TASK TO COMPLETE
Once you have counted the lines below that contain "textquotesingle", give that number and nothing else.

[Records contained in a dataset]
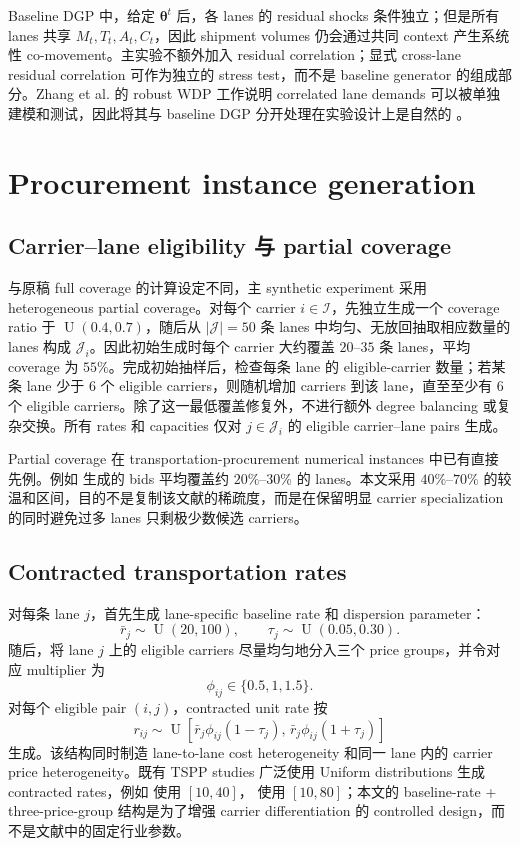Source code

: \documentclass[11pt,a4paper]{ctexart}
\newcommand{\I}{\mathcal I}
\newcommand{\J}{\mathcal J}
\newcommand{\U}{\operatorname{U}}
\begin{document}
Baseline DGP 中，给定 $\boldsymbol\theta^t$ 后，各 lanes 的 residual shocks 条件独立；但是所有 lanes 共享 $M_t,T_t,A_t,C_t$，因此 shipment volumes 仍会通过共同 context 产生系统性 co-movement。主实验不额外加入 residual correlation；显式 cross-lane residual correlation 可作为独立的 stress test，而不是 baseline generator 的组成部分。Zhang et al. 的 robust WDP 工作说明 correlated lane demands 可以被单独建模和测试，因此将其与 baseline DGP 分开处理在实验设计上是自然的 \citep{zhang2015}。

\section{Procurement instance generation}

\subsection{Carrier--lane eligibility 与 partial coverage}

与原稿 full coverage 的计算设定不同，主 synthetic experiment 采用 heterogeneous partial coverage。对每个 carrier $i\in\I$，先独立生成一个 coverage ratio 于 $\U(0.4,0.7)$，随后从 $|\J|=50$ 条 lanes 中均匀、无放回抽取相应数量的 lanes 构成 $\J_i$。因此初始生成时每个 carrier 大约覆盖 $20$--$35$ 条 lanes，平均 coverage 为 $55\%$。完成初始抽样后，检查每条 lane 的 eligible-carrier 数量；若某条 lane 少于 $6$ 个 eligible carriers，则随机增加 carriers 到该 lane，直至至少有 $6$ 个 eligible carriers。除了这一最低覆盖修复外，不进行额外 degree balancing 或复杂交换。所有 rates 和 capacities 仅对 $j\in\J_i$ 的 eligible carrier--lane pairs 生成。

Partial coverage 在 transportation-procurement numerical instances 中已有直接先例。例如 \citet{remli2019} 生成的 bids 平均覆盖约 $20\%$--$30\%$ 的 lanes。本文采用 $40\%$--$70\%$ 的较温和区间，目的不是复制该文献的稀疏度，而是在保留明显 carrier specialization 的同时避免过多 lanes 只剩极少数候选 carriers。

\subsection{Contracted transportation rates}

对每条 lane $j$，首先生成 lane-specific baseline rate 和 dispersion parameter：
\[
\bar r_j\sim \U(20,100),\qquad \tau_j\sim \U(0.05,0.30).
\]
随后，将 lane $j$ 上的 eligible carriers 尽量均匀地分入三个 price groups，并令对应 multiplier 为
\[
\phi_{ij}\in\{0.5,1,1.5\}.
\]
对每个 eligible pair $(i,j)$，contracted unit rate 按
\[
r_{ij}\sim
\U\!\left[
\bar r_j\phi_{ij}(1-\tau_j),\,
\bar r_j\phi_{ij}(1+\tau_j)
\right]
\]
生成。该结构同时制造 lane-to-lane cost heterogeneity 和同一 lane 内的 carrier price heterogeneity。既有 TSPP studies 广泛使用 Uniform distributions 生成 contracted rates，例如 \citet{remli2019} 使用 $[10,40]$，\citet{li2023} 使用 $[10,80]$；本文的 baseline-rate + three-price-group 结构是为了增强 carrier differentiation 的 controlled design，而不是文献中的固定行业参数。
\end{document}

---

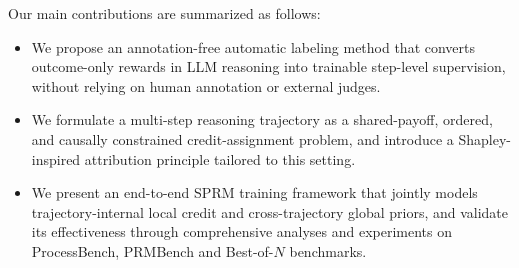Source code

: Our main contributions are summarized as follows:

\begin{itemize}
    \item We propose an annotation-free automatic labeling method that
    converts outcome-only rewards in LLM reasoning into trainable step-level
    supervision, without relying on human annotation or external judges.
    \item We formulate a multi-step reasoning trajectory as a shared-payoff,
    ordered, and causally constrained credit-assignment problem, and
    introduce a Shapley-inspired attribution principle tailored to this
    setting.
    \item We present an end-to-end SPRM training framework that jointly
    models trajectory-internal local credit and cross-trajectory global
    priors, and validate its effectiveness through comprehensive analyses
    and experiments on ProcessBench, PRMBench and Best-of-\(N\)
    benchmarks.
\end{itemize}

* * *

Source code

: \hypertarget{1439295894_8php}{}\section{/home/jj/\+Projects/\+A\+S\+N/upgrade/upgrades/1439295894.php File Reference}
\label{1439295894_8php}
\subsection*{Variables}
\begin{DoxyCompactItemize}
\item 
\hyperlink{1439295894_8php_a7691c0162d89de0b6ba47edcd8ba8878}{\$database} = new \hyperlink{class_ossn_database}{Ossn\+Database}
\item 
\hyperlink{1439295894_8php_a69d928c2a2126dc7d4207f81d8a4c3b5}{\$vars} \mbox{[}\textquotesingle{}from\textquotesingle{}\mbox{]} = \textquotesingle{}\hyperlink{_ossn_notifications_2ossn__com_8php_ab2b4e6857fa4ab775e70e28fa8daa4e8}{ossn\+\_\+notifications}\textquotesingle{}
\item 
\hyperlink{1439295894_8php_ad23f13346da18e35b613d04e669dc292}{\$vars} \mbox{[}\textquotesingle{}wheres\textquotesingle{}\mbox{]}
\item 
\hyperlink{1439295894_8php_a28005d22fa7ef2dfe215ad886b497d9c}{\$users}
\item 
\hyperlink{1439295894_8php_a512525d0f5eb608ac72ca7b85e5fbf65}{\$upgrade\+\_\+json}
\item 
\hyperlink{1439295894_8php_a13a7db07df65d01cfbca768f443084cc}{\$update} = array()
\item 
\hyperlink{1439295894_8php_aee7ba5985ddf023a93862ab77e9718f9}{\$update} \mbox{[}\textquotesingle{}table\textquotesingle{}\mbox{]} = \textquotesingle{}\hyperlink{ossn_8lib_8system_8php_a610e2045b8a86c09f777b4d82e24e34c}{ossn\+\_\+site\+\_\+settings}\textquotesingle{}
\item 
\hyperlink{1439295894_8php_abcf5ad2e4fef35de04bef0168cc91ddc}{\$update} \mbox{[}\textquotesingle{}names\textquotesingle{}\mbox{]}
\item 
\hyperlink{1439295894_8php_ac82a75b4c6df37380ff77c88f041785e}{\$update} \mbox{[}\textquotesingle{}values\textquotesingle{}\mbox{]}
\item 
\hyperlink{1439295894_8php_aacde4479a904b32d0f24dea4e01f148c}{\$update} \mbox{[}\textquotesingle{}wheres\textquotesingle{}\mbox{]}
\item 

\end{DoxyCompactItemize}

WRITTEN RESPONSE
6